Here, it’s clear that folks are on a risk buying bonanza. Much of this has to do with the recovery in oil prices. As volatile as they may be today, they’re nowhere near where they were in 2015, when plummeting crude forced many poorly capitalized outfits in the oil patch to either miss their junk bond payments or come frighteningly close to doing so.
Since then, of course, oil has stabilized and high yield has taken off.
The chart above shows price trending above all her moving averages, and all the MAs themselves in the process of unfurling higher. It could be a couple of months before that process is complete, but it’s certainly an indicator that risk appetite is growing and therefore bodes well for equities.
On the Other Hand…
In contrast to that, the iShares 20+ Year Treasury Bond ETF (NYSE:TLT) is showing signs of fatigue.
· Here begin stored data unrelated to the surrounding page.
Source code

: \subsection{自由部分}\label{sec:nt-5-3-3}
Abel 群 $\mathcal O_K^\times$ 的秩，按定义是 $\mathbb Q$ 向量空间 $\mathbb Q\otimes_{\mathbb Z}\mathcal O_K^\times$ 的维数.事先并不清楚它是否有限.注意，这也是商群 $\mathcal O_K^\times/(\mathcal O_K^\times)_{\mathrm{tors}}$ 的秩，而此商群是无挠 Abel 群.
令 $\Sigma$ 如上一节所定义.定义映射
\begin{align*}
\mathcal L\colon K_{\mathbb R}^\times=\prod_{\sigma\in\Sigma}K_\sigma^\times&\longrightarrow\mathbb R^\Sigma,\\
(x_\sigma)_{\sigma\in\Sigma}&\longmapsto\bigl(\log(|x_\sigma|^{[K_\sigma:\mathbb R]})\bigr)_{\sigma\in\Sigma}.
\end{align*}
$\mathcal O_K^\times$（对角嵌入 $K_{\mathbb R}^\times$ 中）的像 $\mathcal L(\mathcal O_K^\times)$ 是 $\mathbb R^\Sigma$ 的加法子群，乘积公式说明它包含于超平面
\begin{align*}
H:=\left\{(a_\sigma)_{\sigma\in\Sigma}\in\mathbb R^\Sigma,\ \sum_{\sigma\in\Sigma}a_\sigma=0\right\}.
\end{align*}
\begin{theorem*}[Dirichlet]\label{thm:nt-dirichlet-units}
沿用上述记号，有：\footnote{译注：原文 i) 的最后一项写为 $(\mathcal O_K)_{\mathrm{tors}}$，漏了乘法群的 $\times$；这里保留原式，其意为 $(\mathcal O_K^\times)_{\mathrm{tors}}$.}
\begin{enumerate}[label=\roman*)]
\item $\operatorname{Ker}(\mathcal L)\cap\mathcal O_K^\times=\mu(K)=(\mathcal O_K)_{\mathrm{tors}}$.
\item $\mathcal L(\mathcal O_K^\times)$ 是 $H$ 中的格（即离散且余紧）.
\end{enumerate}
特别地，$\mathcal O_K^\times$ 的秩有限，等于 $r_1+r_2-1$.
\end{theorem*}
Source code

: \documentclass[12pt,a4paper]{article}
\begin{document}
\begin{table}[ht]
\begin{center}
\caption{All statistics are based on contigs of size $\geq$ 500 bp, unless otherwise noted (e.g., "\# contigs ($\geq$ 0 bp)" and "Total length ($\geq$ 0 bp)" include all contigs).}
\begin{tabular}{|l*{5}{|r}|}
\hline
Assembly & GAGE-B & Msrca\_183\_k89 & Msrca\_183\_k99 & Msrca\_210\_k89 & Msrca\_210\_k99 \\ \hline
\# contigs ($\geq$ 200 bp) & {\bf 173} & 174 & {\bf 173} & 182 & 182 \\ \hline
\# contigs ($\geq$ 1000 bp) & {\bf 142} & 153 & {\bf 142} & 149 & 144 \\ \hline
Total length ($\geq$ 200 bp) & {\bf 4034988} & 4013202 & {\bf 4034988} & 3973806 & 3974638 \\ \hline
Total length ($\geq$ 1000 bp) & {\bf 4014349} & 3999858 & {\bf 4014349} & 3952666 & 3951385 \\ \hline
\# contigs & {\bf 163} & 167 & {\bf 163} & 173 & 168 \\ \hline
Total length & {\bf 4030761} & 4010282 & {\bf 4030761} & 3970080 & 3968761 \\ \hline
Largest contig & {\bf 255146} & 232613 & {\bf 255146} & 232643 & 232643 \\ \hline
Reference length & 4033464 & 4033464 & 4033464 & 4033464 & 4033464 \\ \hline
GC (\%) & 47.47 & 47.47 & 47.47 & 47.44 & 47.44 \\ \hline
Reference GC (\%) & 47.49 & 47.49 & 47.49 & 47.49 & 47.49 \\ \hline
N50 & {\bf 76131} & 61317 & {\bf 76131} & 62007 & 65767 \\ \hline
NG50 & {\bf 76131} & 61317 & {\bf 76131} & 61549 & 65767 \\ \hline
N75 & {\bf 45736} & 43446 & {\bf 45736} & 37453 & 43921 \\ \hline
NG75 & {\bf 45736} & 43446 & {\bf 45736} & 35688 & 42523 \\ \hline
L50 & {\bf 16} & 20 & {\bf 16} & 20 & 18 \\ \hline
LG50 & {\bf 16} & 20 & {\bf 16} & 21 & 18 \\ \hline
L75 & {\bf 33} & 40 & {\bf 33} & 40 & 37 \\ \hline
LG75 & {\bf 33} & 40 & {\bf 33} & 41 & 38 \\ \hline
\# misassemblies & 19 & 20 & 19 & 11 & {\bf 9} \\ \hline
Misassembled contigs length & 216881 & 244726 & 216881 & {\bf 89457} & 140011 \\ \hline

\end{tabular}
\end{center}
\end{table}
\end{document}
Here’s the last half year for the long bond –
As we note on the chart, a six week pennant has emerged (in red) that looks ripe for a breakout at any moment. Which way the break will occur is not easy to determine because 1) the pennant is a continuation pattern, and 2) we’re not certain if the current action is still part of the former uptrend, or whether a new downtrend began after the early July peak. We’d be happy to get your opinion on that one.
In the meantime, both RSI and MACD (in blue) are hugging their respective waterlines in what looks like an EKG flatline, pushing us to speculate that we’ll shortly see some selling momentum.
So is the long bond dead?
Maybe. Or perhaps she’s just in a deep freeze, waiting for the porpoise to sing.
Time will tell.
We note, of course, that the Fed is due to issue interest rate direction shortly, and slightly higher rates would certainly contribute to a selloff on the long bond.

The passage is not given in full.